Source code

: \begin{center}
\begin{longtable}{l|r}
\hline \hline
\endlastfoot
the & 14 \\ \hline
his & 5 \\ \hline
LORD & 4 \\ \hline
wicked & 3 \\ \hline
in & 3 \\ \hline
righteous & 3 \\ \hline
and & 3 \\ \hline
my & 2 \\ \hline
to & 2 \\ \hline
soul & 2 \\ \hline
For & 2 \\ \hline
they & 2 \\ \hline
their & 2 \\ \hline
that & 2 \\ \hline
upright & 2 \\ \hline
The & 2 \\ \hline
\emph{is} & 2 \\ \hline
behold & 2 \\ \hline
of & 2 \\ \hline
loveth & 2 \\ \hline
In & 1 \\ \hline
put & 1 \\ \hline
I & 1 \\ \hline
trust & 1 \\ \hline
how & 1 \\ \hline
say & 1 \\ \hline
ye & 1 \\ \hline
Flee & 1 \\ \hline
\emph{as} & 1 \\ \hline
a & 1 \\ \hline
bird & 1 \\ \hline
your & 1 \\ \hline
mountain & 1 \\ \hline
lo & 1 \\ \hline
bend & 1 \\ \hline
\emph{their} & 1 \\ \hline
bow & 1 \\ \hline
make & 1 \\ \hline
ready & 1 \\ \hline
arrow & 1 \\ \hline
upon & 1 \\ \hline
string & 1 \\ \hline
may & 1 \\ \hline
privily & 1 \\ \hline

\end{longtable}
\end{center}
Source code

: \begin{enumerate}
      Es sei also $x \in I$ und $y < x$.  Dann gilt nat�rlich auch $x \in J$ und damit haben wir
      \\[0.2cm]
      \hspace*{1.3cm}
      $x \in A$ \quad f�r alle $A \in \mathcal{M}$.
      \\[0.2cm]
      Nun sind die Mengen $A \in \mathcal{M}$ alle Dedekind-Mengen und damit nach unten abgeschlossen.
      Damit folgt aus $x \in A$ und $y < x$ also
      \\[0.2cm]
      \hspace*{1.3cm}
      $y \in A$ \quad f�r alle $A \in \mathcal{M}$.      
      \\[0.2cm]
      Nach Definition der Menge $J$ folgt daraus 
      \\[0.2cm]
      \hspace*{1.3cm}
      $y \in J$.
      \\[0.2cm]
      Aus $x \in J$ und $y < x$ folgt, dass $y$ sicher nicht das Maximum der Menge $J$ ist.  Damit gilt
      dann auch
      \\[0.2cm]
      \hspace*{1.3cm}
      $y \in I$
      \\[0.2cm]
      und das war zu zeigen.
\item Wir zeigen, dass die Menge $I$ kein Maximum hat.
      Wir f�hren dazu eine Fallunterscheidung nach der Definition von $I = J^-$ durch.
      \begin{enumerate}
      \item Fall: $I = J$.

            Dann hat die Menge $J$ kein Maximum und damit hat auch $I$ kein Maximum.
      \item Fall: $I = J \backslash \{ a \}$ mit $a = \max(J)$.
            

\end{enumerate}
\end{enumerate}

EXERCISE DETAILS: Output the lines from the one with "mit $a = \max(J)$." to the final line of the entries above, exactly as they stand, please, and nothing else.

ANSWER BOX:
      \item Fall: $I = J \backslash \{ a \}$ mit $a = \max(J)$.
            

\end{enumerate}
\end{enumerate}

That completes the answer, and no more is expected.